L'impegno che la Regione del Veneto riserva a Rovigo

By Redazione

Veneto, 16 Novembre 2007 – «Stiamo vivendo in questi mesi e in queste settimane nella città e nella provincia di Rovigo momenti di grande fibrillazione attorno a un tema
importante come la sanità, è una agitazione del tutto ingiustificata e direi anche immotivata per l’attenzione e per l’impegno che la Regione del Veneto riserva a Rovigo.
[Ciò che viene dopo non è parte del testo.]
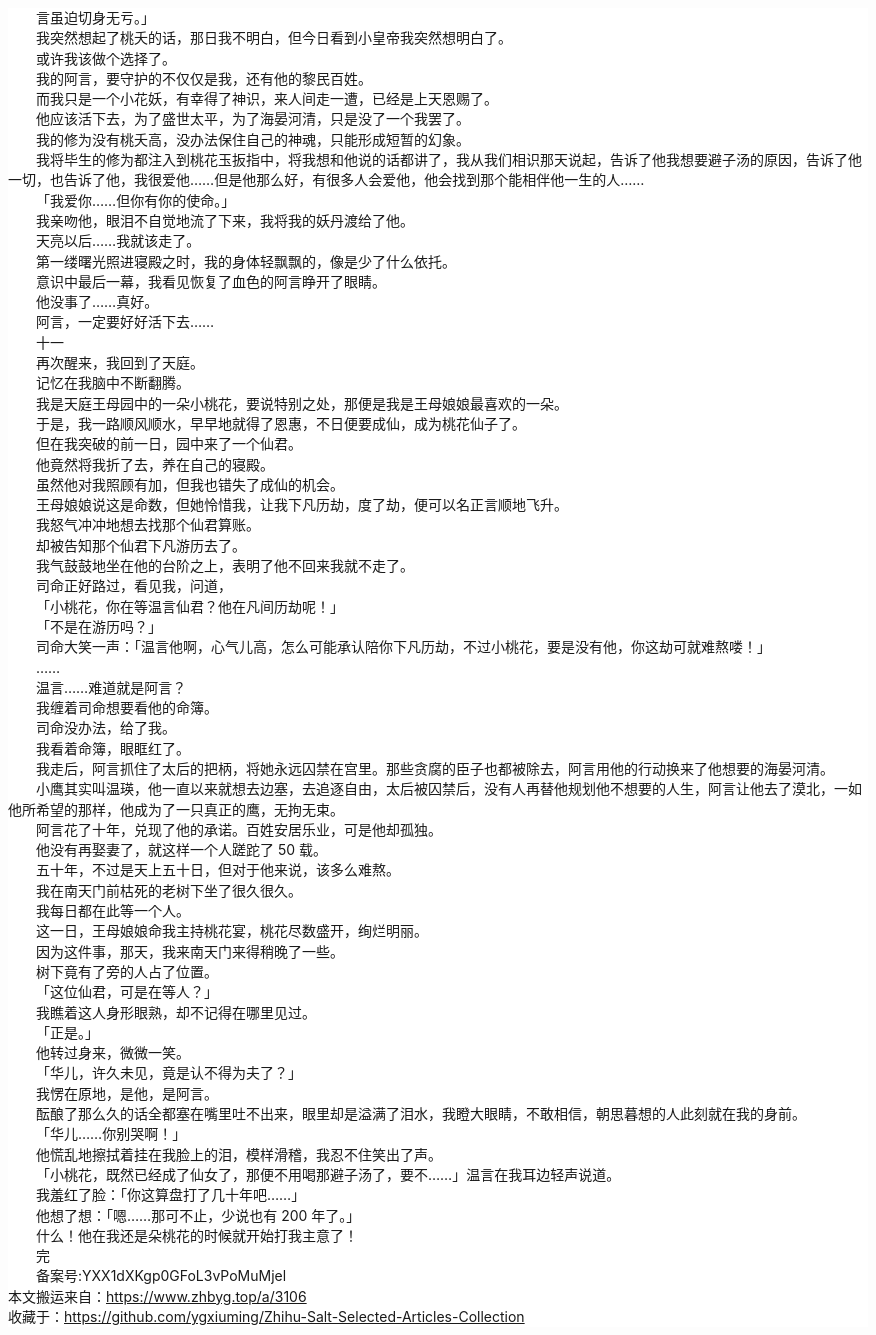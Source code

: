 &emsp;&emsp;言虽迫切身无亏。」  
&emsp;&emsp;我突然想起了桃夭的话，那日我不明白，但今日看到小皇帝我突然想明白了。  
&emsp;&emsp;或许我该做个选择了。  
&emsp;&emsp;我的阿言，要守护的不仅仅是我，还有他的黎民百姓。  
&emsp;&emsp;而我只是一个小花妖，有幸得了神识，来人间走一遭，已经是上天恩赐了。  
&emsp;&emsp;他应该活下去，为了盛世太平，为了海晏河清，只是没了一个我罢了。  
&emsp;&emsp;我的修为没有桃夭高，没办法保住自己的神魂，只能形成短暂的幻象。  
&emsp;&emsp;我将毕生的修为都注入到桃花玉扳指中，将我想和他说的话都讲了，我从我们相识那天说起，告诉了他我想要避子汤的原因，告诉了他一切，也告诉了他，我很爱他……但是他那么好，有很多人会爱他，他会找到那个能相伴他一生的人……  
&emsp;&emsp;「我爱你……但你有你的使命。」  
&emsp;&emsp;我亲吻他，眼泪不自觉地流了下来，我将我的妖丹渡给了他。  
&emsp;&emsp;天亮以后……我就该走了。  
&emsp;&emsp;第一缕曙光照进寝殿之时，我的身体轻飘飘的，像是少了什么依托。  
&emsp;&emsp;意识中最后一幕，我看见恢复了血色的阿言睁开了眼睛。  
&emsp;&emsp;他没事了……真好。  
&emsp;&emsp;阿言，一定要好好活下去……  
&emsp;&emsp;十一  
&emsp;&emsp;再次醒来，我回到了天庭。  
&emsp;&emsp;记忆在我脑中不断翻腾。  
&emsp;&emsp;我是天庭王母园中的一朵小桃花，要说特别之处，那便是我是王母娘娘最喜欢的一朵。  
&emsp;&emsp;于是，我一路顺风顺水，早早地就得了恩惠，不日便要成仙，成为桃花仙子了。  
&emsp;&emsp;但在我突破的前一日，园中来了一个仙君。  
&emsp;&emsp;他竟然将我折了去，养在自己的寝殿。  
&emsp;&emsp;虽然他对我照顾有加，但我也错失了成仙的机会。  
&emsp;&emsp;王母娘娘说这是命数，但她怜惜我，让我下凡历劫，度了劫，便可以名正言顺地飞升。  
&emsp;&emsp;我怒气冲冲地想去找那个仙君算账。  
&emsp;&emsp;却被告知那个仙君下凡游历去了。  
&emsp;&emsp;我气鼓鼓地坐在他的台阶之上，表明了他不回来我就不走了。  
&emsp;&emsp;司命正好路过，看见我，问道，  
&emsp;&emsp;「小桃花，你在等温言仙君？他在凡间历劫呢！」  
&emsp;&emsp;「不是在游历吗？」  
&emsp;&emsp;司命大笑一声：「温言他啊，心气儿高，怎么可能承认陪你下凡历劫，不过小桃花，要是没有他，你这劫可就难熬喽！」  
&emsp;&emsp;……  
&emsp;&emsp;温言……难道就是阿言？  
&emsp;&emsp;我缠着司命想要看他的命簿。  
&emsp;&emsp;司命没办法，给了我。  
&emsp;&emsp;我看着命簿，眼眶红了。  
&emsp;&emsp;我走后，阿言抓住了太后的把柄，将她永远囚禁在宫里。那些贪腐的臣子也都被除去，阿言用他的行动换来了他想要的海晏河清。  
&emsp;&emsp;小鹰其实叫温瑛，他一直以来就想去边塞，去追逐自由，太后被囚禁后，没有人再替他规划他不想要的人生，阿言让他去了漠北，一如他所希望的那样，他成为了一只真正的鹰，无拘无束。  
&emsp;&emsp;阿言花了十年，兑现了他的承诺。百姓安居乐业，可是他却孤独。  
&emsp;&emsp;他没有再娶妻了，就这样一个人蹉跎了 50 载。  
&emsp;&emsp;五十年，不过是天上五十日，但对于他来说，该多么难熬。  
&emsp;&emsp;我在南天门前枯死的老树下坐了很久很久。  
&emsp;&emsp;我每日都在此等一个人。  
&emsp;&emsp;这一日，王母娘娘命我主持桃花宴，桃花尽数盛开，绚烂明丽。  
&emsp;&emsp;因为这件事，那天，我来南天门来得稍晚了一些。  
&emsp;&emsp;树下竟有了旁的人占了位置。  
&emsp;&emsp;「这位仙君，可是在等人？」  
&emsp;&emsp;我瞧着这人身形眼熟，却不记得在哪里见过。  
&emsp;&emsp;「正是。」  
&emsp;&emsp;他转过身来，微微一笑。  
&emsp;&emsp;「华儿，许久未见，竟是认不得为夫了？」  
&emsp;&emsp;我愣在原地，是他，是阿言。  
&emsp;&emsp;酝酿了那么久的话全都塞在嘴里吐不出来，眼里却是溢满了泪水，我瞪大眼睛，不敢相信，朝思暮想的人此刻就在我的身前。  
&emsp;&emsp;「华儿……你别哭啊！」  
&emsp;&emsp;他慌乱地擦拭着挂在我脸上的泪，模样滑稽，我忍不住笑出了声。  
&emsp;&emsp;「小桃花，既然已经成了仙女了，那便不用喝那避子汤了，要不……」温言在我耳边轻声说道。  
&emsp;&emsp;我羞红了脸：「你这算盘打了几十年吧……」  
&emsp;&emsp;他想了想：「嗯……那可不止，少说也有 200 年了。」  
&emsp;&emsp;什么！他在我还是朵桃花的时候就开始打我主意了！  
&emsp;&emsp;完  
&emsp;&emsp;备案号:YXX1dXKgp0GFoL3vPoMuMjel  
本文搬运来自：https://www.zhbyg.top/a/3106  
 收藏于：https://github.com/ygxiuming/Zhihu-Salt-Selected-Articles-Collection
La polemica sterile che viene alimentata quotidianamente nei mezzi d’informazione da parte della sinistra alimenta sentimenti di grave insicurezza fra i cittadini e soprattutto getta discredito
sugli operatori delle strutture sanitarie e sociosanitarie. La salute è un bene da custodire prezioso: dovrebbe capirlo e comprenderlo la sinistra se davvero avesse a cuore il benessere
dei veneti». Così l’assessore al Bilancio, Isi Coppola, ha commentato questa mattina la posa della prima pietra del nuovo ospedale dell’Ulss 18 di Rovigo. Dice Isi Coppola:
«Sono davvero preoccupata per il clima di disfattismo, di sfiducia e pessimismo che la sinistra continua ad alimentare. Voglio con il mio collega, Renzo Marangon, sia in prima linea per
far crescere un dialogo costruttivo, trasparente, non strumentale con i cittadini e con le istituzioni della città e della provincia di Rovigo». Conclude l’assessore Coppola:
«La cerimonia di oggi è la prova concreta e tangibile che la Giunta regionale pone la sanità rodigina – con un investimento di 115 milioni di euro – al centro della
programmazione sanitaria con l’obiettivo di rendere omogenei e uniformi nelle sette province venete i livelli di diagnosi, cura e assistenza».